Exercise instructions:
Of all the entries below, retype only the lines from the one with "2. Save (floppydisk): When" through the one with "<!-- ![Sheets](sheets.png) -->", exactly as they appear.

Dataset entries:

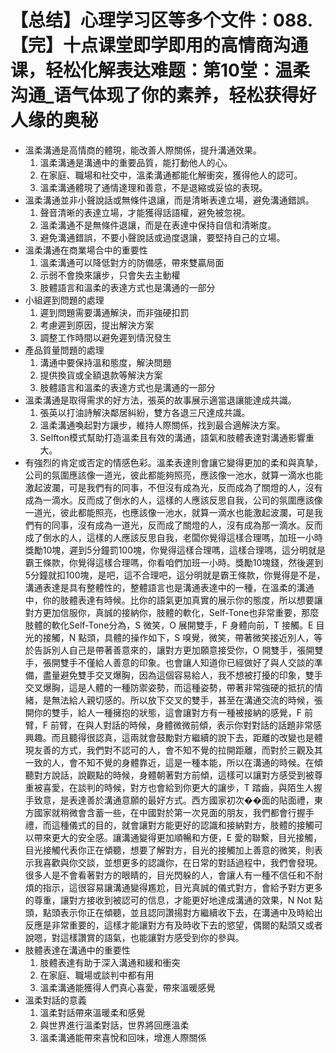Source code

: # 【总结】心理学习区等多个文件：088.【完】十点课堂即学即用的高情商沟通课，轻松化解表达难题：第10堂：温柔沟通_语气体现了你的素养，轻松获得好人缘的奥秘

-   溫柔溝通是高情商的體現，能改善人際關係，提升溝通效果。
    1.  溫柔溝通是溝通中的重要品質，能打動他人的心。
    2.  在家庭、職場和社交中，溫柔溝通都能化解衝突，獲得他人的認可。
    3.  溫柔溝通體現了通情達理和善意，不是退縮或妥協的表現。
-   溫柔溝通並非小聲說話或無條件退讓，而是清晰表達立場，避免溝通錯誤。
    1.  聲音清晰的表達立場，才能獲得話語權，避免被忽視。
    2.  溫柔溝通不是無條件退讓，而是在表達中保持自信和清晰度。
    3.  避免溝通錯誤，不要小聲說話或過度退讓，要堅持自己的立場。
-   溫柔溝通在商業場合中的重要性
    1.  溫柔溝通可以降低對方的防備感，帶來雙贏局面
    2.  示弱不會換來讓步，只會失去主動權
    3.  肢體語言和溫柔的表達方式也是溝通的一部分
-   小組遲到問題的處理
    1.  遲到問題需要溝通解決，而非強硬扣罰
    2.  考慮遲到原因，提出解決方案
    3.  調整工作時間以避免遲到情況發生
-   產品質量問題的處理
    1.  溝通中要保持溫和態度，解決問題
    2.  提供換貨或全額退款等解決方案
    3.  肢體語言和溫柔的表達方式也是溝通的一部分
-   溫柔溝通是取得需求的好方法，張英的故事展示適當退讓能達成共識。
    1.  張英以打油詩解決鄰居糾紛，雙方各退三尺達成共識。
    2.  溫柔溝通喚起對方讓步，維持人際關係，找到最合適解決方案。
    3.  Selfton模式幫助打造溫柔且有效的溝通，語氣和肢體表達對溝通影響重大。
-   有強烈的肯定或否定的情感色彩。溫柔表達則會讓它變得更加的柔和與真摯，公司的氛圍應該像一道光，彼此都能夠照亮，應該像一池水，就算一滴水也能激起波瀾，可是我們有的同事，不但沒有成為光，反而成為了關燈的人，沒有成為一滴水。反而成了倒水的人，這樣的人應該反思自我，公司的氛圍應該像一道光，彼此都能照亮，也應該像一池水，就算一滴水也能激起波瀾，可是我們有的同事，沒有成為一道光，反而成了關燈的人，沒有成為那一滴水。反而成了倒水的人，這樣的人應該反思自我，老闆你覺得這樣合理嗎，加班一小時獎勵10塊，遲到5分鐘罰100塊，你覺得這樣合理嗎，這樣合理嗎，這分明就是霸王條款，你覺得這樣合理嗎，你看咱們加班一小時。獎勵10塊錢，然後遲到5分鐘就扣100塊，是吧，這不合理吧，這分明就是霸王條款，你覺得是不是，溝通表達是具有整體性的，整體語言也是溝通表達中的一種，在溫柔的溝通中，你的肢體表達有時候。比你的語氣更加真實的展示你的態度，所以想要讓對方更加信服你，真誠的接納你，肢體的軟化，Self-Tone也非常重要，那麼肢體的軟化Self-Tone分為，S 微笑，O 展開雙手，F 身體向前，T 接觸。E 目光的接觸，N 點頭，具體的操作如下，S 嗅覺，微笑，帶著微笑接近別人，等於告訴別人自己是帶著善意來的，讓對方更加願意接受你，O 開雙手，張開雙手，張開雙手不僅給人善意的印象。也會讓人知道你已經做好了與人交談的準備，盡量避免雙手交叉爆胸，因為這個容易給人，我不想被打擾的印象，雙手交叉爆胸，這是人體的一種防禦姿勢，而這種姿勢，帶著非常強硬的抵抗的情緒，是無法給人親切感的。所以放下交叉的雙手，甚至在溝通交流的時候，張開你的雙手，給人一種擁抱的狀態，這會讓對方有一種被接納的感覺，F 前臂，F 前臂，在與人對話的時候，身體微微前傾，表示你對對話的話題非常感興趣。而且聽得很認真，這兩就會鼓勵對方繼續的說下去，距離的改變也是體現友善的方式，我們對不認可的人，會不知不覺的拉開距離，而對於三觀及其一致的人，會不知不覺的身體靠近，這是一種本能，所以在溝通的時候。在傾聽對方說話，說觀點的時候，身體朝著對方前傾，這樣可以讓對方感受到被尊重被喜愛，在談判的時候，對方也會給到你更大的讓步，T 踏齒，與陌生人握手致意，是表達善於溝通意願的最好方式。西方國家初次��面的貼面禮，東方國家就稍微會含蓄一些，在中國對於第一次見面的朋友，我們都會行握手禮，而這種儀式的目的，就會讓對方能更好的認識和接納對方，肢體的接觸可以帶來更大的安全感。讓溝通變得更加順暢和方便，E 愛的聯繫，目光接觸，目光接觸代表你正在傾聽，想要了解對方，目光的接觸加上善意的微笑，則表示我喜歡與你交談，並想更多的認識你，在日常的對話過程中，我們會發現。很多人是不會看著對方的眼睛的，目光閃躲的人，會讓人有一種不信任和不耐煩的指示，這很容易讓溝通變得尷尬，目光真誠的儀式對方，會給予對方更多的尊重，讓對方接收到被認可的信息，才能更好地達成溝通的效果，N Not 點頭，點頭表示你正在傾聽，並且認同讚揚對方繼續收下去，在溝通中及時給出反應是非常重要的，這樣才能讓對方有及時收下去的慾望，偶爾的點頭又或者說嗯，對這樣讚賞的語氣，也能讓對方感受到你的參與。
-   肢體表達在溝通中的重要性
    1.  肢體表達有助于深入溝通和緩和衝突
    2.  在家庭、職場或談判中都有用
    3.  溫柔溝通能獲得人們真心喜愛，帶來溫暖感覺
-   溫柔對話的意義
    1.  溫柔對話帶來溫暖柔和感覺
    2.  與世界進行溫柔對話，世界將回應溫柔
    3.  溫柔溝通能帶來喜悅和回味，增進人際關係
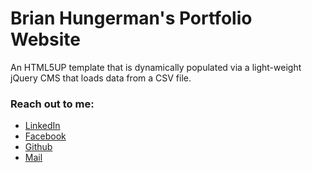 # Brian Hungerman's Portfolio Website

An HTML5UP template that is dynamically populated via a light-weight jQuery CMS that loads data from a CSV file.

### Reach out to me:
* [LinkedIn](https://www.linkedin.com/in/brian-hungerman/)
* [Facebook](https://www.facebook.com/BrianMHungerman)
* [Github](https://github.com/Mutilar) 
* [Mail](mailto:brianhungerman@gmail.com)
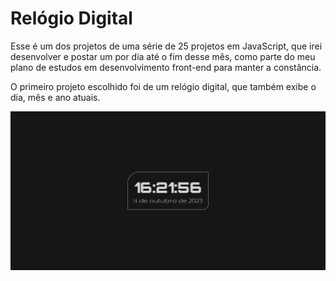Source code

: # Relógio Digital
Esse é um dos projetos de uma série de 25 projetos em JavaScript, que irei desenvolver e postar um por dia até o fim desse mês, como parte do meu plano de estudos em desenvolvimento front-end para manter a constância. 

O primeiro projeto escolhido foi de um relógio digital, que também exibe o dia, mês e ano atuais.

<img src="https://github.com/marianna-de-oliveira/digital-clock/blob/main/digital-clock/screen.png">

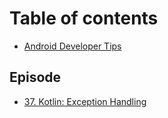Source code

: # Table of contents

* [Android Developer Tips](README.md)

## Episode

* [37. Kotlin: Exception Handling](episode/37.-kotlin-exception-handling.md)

---

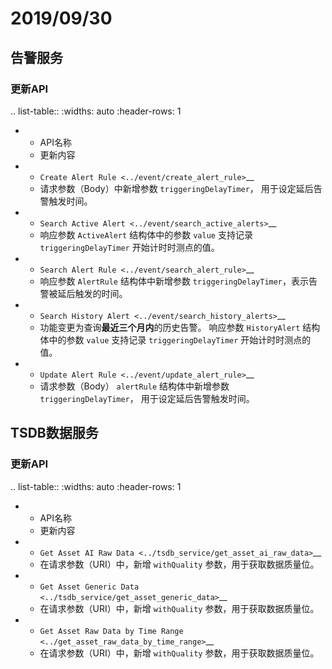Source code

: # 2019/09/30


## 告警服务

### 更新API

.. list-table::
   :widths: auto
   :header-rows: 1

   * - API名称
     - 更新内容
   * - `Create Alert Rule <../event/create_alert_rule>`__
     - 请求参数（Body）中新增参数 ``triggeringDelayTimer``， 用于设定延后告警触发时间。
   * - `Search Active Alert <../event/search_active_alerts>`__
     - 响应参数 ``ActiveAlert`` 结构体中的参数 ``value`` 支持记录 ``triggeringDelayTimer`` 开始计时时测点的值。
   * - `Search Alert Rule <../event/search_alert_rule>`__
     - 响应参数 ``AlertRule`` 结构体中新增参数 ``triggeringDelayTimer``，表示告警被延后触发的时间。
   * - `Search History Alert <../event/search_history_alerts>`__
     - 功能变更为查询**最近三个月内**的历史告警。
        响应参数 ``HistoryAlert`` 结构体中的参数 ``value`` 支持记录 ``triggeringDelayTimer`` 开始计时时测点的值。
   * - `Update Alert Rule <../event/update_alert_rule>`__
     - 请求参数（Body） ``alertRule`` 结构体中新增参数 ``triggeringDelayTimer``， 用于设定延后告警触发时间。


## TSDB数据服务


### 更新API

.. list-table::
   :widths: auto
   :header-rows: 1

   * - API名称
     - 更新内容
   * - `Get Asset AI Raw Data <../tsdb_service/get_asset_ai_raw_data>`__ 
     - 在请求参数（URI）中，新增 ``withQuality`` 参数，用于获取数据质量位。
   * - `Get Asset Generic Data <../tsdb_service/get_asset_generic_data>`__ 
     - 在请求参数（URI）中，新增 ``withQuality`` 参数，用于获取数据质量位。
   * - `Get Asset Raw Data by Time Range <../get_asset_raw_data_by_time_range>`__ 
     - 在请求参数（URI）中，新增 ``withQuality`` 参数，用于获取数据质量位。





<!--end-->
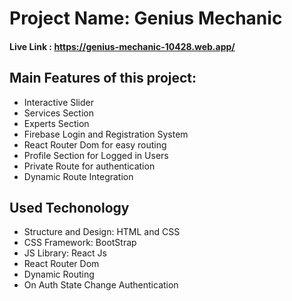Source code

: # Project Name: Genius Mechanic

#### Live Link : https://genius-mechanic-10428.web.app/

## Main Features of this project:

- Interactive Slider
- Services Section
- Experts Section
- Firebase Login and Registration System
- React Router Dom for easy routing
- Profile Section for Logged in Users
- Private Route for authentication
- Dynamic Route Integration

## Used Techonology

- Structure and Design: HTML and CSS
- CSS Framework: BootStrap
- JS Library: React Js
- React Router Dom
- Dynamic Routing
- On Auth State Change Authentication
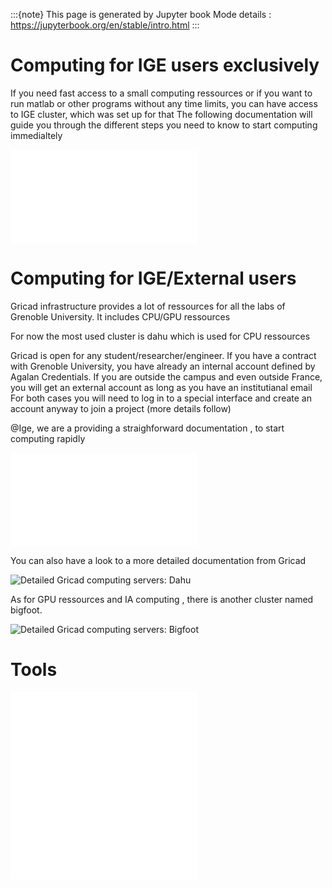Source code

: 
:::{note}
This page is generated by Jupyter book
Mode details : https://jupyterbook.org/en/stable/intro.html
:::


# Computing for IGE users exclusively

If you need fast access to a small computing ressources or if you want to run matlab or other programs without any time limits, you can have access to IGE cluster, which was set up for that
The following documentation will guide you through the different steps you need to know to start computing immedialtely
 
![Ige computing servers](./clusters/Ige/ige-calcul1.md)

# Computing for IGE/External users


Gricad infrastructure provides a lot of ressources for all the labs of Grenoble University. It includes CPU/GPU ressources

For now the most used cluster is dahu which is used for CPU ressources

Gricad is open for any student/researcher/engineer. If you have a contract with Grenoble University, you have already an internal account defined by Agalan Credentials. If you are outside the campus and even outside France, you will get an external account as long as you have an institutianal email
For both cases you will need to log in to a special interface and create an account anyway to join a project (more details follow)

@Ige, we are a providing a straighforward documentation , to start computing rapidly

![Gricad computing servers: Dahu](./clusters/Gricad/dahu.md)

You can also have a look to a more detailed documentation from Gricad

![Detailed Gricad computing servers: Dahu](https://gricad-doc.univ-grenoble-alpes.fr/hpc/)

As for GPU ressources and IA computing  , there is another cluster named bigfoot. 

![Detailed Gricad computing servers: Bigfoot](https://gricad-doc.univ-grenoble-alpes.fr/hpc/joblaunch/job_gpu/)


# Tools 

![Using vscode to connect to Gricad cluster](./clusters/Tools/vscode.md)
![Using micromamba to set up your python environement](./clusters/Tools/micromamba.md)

--

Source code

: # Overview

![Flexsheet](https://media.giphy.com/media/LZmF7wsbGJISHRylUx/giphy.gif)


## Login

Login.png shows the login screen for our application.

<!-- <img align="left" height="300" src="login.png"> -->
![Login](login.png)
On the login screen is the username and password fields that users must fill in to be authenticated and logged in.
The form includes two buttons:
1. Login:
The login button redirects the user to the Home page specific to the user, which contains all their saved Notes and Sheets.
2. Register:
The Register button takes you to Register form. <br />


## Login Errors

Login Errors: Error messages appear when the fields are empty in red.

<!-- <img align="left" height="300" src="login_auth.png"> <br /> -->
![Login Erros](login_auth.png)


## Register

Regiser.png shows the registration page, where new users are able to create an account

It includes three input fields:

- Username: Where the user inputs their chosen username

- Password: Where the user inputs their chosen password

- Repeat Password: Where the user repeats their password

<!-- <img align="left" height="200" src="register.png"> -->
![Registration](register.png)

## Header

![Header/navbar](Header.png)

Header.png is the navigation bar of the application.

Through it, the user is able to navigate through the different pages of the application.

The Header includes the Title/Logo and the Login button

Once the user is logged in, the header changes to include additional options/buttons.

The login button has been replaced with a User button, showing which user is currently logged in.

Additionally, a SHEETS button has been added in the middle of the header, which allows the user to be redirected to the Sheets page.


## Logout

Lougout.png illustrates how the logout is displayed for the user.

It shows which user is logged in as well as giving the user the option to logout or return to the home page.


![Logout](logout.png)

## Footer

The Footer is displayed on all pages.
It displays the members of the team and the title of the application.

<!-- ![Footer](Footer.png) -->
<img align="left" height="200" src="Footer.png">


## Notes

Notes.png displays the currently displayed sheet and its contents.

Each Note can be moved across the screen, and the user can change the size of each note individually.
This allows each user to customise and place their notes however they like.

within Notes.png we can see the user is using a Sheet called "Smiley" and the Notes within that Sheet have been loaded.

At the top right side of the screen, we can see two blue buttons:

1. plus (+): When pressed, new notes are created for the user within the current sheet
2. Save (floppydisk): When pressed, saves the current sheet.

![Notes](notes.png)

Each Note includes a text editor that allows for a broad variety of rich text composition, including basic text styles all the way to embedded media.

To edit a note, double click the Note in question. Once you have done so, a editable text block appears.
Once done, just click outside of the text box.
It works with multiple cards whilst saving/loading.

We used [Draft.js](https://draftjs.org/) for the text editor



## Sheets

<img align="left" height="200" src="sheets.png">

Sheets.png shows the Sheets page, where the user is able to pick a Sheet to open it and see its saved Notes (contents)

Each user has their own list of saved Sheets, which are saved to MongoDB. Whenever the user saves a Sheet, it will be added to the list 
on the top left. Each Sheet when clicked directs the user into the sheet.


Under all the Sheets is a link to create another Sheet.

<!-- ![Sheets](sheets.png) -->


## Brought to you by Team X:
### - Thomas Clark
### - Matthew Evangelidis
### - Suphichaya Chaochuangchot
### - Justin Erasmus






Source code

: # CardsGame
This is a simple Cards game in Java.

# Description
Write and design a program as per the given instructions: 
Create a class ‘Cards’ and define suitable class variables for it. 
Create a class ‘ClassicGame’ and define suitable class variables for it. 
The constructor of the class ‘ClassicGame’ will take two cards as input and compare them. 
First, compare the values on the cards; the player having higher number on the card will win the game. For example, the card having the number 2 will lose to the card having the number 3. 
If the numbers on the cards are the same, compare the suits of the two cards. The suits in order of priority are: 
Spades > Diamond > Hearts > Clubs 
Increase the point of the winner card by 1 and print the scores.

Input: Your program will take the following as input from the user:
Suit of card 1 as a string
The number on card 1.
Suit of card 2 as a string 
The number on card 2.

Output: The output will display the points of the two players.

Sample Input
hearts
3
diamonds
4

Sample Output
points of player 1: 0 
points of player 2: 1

Expected answer:
2. Save (floppydisk): When pressed, saves the current sheet.

![Notes](notes.png)

Each Note includes a text editor that allows for a broad variety of rich text composition, including basic text styles all the way to embedded media.

To edit a note, double click the Note in question. Once you have done so, a editable text block appears.
Once done, just click outside of the text box.
It works with multiple cards whilst saving/loading.

We used [Draft.js](https://draftjs.org/) for the text editor



## Sheets

<img align="left" height="200" src="sheets.png">

Sheets.png shows the Sheets page, where the user is able to pick a Sheet to open it and see its saved Notes (contents)

Each user has their own list of saved Sheets, which are saved to MongoDB. Whenever the user saves a Sheet, it will be added to the list 
on the top left. Each Sheet when clicked directs the user into the sheet.


Under all the Sheets is a link to create another Sheet.

<!-- ![Sheets](sheets.png) -->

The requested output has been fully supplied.